(Our house is on fire. Should we have another coffee and chat about it and try to put it out that way or should we maybe build a powerful hose and get off our butts and put it out?)
…we don’t have these tools, concepts, skills, and heuristics because our species is smart; we are smart because we have culturally evolved a vast repertoire of tools, concepts, skills, and heuristics…
This is another post in the ‘Why is interactive text important’ Category. I really don’t like to write these since I feel they are kind of defensive but since what I write is clearly not obvious to the general public I feel I have no choice. The book quote above, by Joseph Henrich, makes the point that culture is what makes us smart and he firmly places tools as a cultural transmitted human extension. Howard Rheingold ‘made’ me read this book and I think it it makes its point powerfully.

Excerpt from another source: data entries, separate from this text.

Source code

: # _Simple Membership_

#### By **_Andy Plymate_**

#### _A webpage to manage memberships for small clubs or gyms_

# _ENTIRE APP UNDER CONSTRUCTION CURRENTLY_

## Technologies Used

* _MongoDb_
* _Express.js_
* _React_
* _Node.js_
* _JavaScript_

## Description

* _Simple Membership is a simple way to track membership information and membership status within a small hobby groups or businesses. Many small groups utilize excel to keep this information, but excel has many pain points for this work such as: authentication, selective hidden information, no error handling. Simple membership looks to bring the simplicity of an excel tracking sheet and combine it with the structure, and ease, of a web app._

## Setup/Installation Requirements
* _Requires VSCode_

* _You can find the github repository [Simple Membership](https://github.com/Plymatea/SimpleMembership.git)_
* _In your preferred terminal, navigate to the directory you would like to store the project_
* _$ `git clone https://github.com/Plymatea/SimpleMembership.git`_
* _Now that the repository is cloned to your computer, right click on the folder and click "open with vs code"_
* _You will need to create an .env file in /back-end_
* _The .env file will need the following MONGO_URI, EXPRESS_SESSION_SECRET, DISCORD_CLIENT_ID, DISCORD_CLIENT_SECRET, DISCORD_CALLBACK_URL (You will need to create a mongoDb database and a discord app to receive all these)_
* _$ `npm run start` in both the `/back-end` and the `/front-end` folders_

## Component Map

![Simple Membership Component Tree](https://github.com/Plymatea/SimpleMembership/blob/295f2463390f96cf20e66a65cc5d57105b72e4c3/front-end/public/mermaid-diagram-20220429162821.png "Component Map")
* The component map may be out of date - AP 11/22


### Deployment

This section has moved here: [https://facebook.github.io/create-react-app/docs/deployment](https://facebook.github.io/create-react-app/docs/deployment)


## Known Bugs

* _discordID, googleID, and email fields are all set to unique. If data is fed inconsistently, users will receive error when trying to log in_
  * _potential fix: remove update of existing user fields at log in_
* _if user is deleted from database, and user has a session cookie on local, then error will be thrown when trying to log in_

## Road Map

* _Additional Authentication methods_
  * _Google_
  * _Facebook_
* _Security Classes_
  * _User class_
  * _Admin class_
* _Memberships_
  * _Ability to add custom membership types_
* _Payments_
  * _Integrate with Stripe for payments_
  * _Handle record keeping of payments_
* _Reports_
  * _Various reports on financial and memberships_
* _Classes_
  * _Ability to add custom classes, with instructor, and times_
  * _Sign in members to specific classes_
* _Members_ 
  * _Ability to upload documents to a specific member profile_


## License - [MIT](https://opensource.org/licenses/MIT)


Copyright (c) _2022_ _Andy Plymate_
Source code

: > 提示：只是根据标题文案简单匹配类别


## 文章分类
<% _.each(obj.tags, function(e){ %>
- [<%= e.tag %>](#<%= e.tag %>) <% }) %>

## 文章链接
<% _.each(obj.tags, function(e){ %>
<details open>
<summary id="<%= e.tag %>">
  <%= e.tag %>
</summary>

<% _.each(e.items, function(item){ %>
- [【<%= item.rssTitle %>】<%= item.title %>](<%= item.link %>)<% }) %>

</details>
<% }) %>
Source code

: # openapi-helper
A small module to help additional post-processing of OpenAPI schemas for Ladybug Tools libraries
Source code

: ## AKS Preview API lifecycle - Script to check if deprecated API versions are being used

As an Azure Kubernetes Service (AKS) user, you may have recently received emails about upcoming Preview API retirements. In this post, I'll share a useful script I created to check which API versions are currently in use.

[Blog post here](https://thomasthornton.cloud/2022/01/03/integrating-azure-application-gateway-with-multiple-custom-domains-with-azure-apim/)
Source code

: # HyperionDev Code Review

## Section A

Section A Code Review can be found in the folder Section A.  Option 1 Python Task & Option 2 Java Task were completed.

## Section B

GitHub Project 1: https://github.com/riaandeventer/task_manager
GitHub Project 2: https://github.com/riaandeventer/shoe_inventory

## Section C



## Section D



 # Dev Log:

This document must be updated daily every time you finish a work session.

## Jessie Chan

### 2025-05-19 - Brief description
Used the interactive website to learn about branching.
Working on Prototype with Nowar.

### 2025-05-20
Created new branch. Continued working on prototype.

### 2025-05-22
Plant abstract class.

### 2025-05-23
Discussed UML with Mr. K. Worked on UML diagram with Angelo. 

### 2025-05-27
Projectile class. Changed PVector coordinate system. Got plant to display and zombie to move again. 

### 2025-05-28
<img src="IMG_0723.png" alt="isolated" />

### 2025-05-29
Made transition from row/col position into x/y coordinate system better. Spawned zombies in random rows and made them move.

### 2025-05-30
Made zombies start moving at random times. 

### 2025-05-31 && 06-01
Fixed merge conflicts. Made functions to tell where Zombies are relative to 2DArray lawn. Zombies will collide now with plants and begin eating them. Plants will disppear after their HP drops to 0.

We are seeing serious climate change issues as well as issues of poverty, social injustice, lack of education, important academic work lost in sheer volume of documents produced and the potential war but what I hear is that we have enough tools and technology, what we need are new ways to be smarter and work together. I do not find these to be mutually exclusive, I find that technology is a greatly powerful way to augment our smarts and our communication and collaboration.
Yes social media presents real issues now but this is because virtually all the effort to design them has been from the commercial interests who made the them and they benefit from the discord of the medium since it keeps us engaged. There has been very little work by those whose focus is purely to augment our ability to understand what someone else is writing and communicate our own thoughts clearly, whether for work or socially. Not only has social media been commercialised, it also has been weaponised by those with vested interests and the resources behind them. This is why we must arm the citizenry. This is why we must invest in providing better tools and interactions by those who represent the users. To add two analogies to this mix: It’s like we have no car safety tests or rules and no food safety–it’s all just self policed by the auto and food industries. But back to the analogy of buildings, which I have been using for the last few posts:
Our house is on fire and I feel like a fireman saying ‘our house is on fire’ but although people in general complain about the heat and smell and argue over which fire is most important (civil rights, climate, etc.) and complain about who promises to put the fires out (politicians of various stripes), they can’t be bothered to get off their seats to douse the flames–they only throw their water glasses at it while I beg them to help me build a more powerful fire hose–but that’s just more water they say, more of the same thing. Why would we need that? We need better ways to talk about the flames they say. Water glasses only makes the problem worse since many don’t use it right and spill it and we slip on it when we go to the bathroom so clearly water is not the answer they say, we have too much of that already.
Our house really is on fire and we need to put it out.
A major medium for serious communication to form consensus and coordinate our efforts is the written word. Out mental resources is the water in this analogy and text is one of the firehose technologies through which we direct our mental resources. How can this not be a crucial world-goal to improve for anyone but those who actually benefit from the status quo?